• AVAILABLE RECORDS:
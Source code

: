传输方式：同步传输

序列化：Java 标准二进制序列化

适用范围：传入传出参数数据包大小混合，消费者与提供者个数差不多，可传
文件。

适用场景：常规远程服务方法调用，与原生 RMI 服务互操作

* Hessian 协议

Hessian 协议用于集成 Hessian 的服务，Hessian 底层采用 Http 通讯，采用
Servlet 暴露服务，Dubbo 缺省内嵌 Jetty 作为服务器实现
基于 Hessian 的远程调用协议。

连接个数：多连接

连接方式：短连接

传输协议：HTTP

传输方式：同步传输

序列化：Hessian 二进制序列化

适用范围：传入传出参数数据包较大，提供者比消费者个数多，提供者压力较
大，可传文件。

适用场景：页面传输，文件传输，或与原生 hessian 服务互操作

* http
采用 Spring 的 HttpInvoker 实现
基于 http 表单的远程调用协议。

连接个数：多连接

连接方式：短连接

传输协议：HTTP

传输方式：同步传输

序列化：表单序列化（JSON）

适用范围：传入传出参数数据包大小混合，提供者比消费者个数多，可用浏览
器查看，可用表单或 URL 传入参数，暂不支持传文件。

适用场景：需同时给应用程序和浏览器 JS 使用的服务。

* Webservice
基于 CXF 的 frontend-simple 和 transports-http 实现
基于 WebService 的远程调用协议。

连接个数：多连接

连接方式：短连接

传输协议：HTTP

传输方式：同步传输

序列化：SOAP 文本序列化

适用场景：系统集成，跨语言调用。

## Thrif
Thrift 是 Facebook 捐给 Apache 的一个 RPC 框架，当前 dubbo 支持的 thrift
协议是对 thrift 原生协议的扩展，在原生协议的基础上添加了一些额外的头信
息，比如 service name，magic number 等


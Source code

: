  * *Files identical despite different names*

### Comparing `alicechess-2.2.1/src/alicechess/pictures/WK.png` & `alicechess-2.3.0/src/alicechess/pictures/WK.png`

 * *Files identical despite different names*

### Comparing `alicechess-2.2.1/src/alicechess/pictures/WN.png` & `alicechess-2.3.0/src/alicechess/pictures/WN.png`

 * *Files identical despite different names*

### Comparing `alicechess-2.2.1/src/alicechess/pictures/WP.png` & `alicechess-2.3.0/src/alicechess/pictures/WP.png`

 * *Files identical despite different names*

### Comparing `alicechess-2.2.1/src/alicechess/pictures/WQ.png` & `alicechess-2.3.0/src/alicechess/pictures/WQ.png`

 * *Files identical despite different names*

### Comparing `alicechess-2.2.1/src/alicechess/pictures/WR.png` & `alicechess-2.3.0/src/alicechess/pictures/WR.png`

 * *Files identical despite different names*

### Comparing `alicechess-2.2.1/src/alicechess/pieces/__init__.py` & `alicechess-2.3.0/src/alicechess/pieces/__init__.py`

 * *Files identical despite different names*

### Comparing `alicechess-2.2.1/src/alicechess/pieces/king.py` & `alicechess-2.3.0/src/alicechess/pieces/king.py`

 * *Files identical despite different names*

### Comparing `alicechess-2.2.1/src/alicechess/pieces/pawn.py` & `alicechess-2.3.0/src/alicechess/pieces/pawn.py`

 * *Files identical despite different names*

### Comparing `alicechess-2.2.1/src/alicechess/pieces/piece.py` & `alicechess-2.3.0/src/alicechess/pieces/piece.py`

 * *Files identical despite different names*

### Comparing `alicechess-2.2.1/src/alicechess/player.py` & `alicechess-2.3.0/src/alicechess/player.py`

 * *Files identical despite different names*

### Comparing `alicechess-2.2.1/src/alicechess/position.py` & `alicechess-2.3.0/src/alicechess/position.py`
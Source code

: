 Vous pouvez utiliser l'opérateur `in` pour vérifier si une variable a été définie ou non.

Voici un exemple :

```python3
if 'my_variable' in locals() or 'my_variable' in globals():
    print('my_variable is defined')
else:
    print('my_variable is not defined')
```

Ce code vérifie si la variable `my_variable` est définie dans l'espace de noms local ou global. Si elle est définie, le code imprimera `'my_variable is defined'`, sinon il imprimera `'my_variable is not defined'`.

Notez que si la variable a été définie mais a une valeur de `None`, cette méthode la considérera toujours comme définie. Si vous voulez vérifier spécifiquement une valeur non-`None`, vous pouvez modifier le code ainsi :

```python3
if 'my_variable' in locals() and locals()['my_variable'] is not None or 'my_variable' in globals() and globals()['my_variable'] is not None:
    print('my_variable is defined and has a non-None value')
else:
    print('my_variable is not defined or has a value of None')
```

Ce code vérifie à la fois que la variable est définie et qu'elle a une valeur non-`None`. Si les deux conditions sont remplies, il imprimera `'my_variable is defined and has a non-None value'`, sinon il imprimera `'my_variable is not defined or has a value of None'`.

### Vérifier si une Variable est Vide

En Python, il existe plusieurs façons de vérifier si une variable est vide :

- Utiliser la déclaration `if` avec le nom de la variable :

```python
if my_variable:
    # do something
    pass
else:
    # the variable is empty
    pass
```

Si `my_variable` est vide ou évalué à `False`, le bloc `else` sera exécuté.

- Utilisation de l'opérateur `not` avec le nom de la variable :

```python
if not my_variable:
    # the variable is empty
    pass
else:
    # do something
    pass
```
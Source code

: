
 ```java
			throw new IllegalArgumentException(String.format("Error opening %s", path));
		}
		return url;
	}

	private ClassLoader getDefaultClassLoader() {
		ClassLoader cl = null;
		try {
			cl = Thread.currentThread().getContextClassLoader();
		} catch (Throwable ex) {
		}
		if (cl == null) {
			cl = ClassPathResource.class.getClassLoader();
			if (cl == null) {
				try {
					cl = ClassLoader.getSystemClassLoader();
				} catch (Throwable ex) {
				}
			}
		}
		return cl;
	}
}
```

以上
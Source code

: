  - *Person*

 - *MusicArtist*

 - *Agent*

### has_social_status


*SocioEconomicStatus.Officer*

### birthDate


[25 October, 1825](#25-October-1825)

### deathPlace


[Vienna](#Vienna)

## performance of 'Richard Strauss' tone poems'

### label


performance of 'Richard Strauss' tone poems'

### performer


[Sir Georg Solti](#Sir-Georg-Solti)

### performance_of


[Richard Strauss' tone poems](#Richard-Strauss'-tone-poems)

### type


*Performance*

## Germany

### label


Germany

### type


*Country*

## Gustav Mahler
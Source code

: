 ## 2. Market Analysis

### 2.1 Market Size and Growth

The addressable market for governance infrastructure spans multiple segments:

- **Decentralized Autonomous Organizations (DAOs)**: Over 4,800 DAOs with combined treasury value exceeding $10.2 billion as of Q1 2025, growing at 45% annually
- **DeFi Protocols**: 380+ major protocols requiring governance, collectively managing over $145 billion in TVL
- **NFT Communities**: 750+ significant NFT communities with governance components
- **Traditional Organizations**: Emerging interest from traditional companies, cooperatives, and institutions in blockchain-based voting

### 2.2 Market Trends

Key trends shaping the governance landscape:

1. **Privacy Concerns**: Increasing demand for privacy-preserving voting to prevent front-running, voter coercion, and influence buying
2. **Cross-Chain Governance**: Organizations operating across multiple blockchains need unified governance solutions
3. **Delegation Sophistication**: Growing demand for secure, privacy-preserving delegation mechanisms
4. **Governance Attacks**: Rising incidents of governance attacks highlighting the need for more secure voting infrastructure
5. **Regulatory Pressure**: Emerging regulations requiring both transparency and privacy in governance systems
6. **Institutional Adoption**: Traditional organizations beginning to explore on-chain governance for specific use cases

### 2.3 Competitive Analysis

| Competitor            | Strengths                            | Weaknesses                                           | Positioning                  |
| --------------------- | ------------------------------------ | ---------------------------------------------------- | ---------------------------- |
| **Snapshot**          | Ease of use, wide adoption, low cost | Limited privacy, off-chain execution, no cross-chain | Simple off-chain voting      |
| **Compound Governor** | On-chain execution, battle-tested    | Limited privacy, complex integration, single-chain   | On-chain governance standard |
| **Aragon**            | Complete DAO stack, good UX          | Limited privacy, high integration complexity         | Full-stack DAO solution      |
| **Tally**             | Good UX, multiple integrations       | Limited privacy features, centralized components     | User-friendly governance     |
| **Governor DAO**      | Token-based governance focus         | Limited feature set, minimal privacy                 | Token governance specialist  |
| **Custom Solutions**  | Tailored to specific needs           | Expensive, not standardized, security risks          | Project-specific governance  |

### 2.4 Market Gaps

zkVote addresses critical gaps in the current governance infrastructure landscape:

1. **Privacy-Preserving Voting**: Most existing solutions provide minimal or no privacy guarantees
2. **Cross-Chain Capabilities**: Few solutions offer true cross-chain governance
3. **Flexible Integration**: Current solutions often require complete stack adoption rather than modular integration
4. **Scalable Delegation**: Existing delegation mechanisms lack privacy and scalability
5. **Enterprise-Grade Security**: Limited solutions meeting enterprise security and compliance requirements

• ASSIGNMENT: Filter the listing above so that only lines holding the word "with" remain, and report those lines.

• TASK OUTPUT:
- **Decentralized Autonomous Organizations (DAOs)**: Over 4,800 DAOs with combined treasury value exceeding $10.2 billion as of Q1 2025, growing at 45% annually
- **NFT Communities**: 750+ significant NFT communities with governance components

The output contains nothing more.